| EXERCISE DETAILS |
Take each line of the listing that has the string "cout" and report it.

── MATERIAL PROVIDED ──

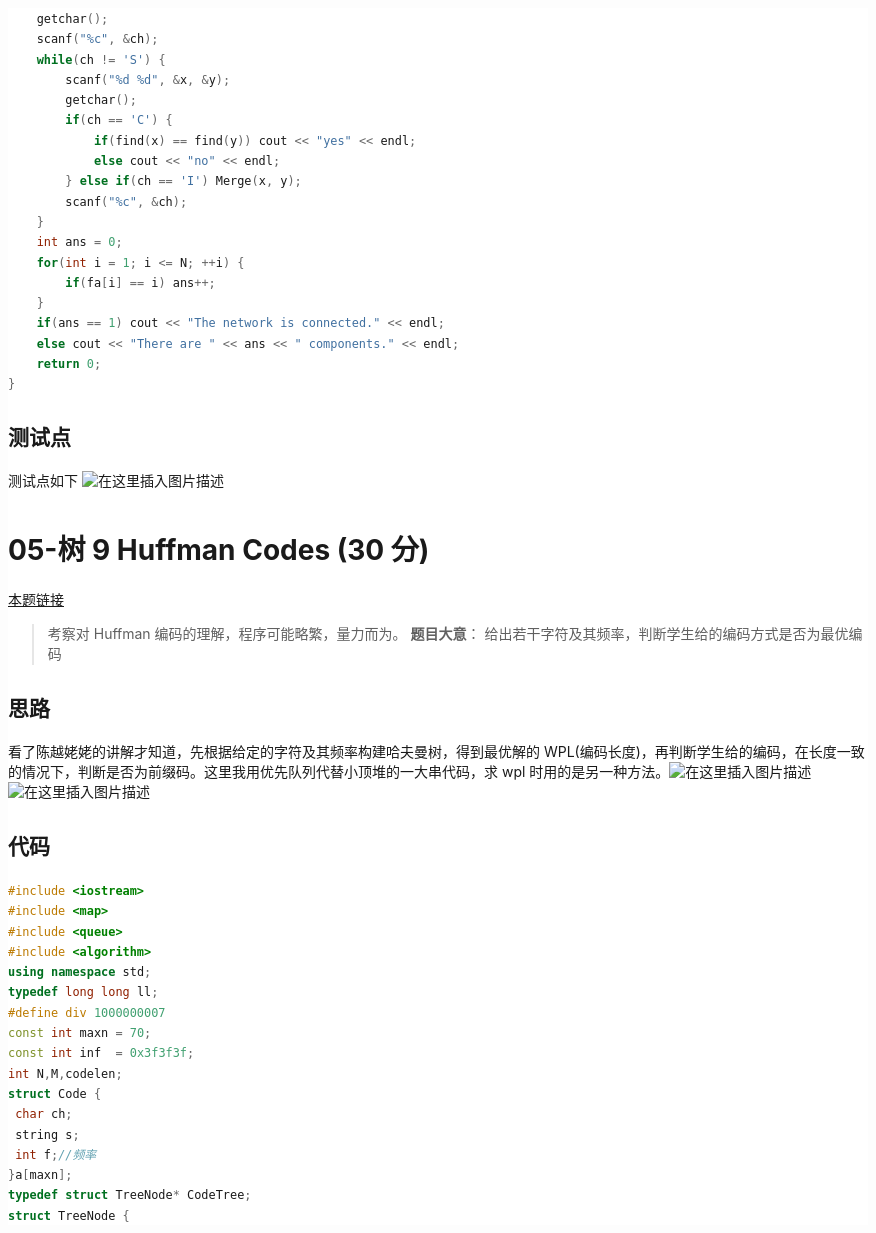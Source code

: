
```cpp
    getchar();
    scanf("%c", &ch);
    while(ch != 'S') {
        scanf("%d %d", &x, &y);
        getchar();
        if(ch == 'C') {
            if(find(x) == find(y)) cout << "yes" << endl;
            else cout << "no" << endl;
        } else if(ch == 'I') Merge(x, y);
        scanf("%c", &ch);
    }
    int ans = 0;
    for(int i = 1; i <= N; ++i) {
        if(fa[i] == i) ans++;
    }
    if(ans == 1) cout << "The network is connected." << endl;
    else cout << "There are " << ans << " components." << endl;
    return 0;
}
```

## 测试点

测试点如下
![在这里插入图片描述](https://img-blog.csdnimg.cn/2020071915082251.png?x-oss-process=image/watermark,type_ZmFuZ3poZW5naGVpdGk,shadow_10,text_aHR0cHM6Ly9ibG9nLmNzZG4ubmV0L3FxXzQ1ODkwNTMz,size_16,color_FFFFFF,t_70)

# 05-树 9 Huffman Codes (30 分)

[本题链接](https://pintia.cn/problem-sets/1268384564738605056/problems/1278908289143574530)

> 考察对 Huffman 编码的理解，程序可能略繁，量力而为。
> **题目大意**： 给出若干字符及其频率，判断学生给的编码方式是否为最优编码

## 思路

看了陈越姥姥的讲解才知道，先根据给定的字符及其频率构建哈夫曼树，得到最优解的 WPL(编码长度)，再判断学生给的编码，在长度一致的情况下，判断是否为前缀码。这里我用优先队列代替小顶堆的一大串代码，求 wpl 时用的是另一种方法。![在这里插入图片描述](https://img-blog.csdnimg.cn/20200722204540598.png?x-oss-process=image/watermark,type_ZmFuZ3poZW5naGVpdGk,shadow_10,text_aHR0cHM6Ly9ibG9nLmNzZG4ubmV0L3FxXzQ1ODkwNTMz,size_16,color_FFFFFF,t_70)
![在这里插入图片描述](https://img-blog.csdnimg.cn/20200722204602517.png?x-oss-process=image/watermark,type_ZmFuZ3poZW5naGVpdGk,shadow_10,text_aHR0cHM6Ly9ibG9nLmNzZG4ubmV0L3FxXzQ1ODkwNTMz,size_16,color_FFFFFF,t_70)

## 代码

```cpp
#include <iostream>
#include <map>
#include <queue>
#include <algorithm>
using namespace std;
typedef long long ll;
#define div 1000000007
const int maxn = 70;
const int inf  = 0x3f3f3f;
int N,M,codelen;
struct Code {
 char ch;
 string s;
 int f;//频率
}a[maxn];
typedef struct TreeNode* CodeTree;
struct TreeNode {
```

───

| EXERCISE OUTPUT |
            if(find(x) == find(y)) cout << "yes" << endl;
            else cout << "no" << endl;
    if(ans == 1) cout << "The network is connected." << endl;
    else cout << "There are " << ans << " components." << endl;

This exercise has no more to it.